Repeat exactly, and only, the lines below starting at the line that contains "- 计算机的优势在于大量计算" and ending at the line that contains "对于图灵机，第二天又尝试把s", inclusive of both.

PROVIDED DATA Start Marker

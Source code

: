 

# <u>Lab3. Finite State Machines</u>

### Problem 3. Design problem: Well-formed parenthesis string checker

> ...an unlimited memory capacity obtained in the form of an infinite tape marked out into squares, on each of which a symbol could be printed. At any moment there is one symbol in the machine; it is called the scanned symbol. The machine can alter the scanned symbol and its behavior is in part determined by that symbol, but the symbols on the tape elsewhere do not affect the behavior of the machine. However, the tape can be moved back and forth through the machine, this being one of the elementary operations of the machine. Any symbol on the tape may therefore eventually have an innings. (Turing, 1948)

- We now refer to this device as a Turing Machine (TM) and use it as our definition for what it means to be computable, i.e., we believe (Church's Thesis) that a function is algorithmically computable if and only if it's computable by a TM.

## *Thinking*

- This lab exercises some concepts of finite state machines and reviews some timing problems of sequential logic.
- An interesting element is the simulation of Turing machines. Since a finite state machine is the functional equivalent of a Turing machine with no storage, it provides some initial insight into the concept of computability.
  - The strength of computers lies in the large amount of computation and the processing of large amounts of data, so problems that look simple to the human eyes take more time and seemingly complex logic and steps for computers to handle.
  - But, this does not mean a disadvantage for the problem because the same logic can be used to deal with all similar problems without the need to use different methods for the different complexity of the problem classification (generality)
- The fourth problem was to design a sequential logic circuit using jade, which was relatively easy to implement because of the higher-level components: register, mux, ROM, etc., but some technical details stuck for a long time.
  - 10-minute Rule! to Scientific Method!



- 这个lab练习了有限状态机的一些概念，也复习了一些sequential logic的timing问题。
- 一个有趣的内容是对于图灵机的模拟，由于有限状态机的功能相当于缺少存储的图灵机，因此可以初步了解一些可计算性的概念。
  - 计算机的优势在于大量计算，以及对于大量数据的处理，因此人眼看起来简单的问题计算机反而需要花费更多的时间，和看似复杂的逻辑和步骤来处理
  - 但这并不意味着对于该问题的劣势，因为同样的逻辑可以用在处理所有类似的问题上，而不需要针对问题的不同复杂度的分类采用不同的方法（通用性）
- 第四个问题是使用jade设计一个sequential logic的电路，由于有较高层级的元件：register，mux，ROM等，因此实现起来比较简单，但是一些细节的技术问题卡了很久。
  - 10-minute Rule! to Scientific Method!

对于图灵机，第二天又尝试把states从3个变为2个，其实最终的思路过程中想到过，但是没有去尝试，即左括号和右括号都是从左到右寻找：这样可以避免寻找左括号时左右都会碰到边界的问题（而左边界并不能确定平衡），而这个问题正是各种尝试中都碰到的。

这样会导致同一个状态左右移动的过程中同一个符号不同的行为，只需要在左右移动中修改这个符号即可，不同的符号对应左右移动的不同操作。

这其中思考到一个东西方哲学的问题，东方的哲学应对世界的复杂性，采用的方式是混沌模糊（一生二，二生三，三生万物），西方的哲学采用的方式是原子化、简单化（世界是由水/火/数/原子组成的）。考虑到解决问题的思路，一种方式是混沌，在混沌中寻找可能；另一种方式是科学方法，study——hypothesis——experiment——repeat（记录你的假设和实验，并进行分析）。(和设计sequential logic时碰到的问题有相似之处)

PROVIDED DATA End Marker

(RESULT OF THIS EXERCISE):
  - 计算机的优势在于大量计算，以及对于大量数据的处理，因此人眼看起来简单的问题计算机反而需要花费更多的时间，和看似复杂的逻辑和步骤来处理
  - 但这并不意味着对于该问题的劣势，因为同样的逻辑可以用在处理所有类似的问题上，而不需要针对问题的不同复杂度的分类采用不同的方法（通用性）
- 第四个问题是使用jade设计一个sequential logic的电路，由于有较高层级的元件：register，mux，ROM等，因此实现起来比较简单，但是一些细节的技术问题卡了很久。
  - 10-minute Rule! to Scientific Method!

对于图灵机，第二天又尝试把states从3个变为2个，其实最终的思路过程中想到过，但是没有去尝试，即左括号和右括号都是从左到右寻找：这样可以避免寻找左括号时左右都会碰到边界的问题（而左边界并不能确定平衡），而这个问题正是各种尝试中都碰到的。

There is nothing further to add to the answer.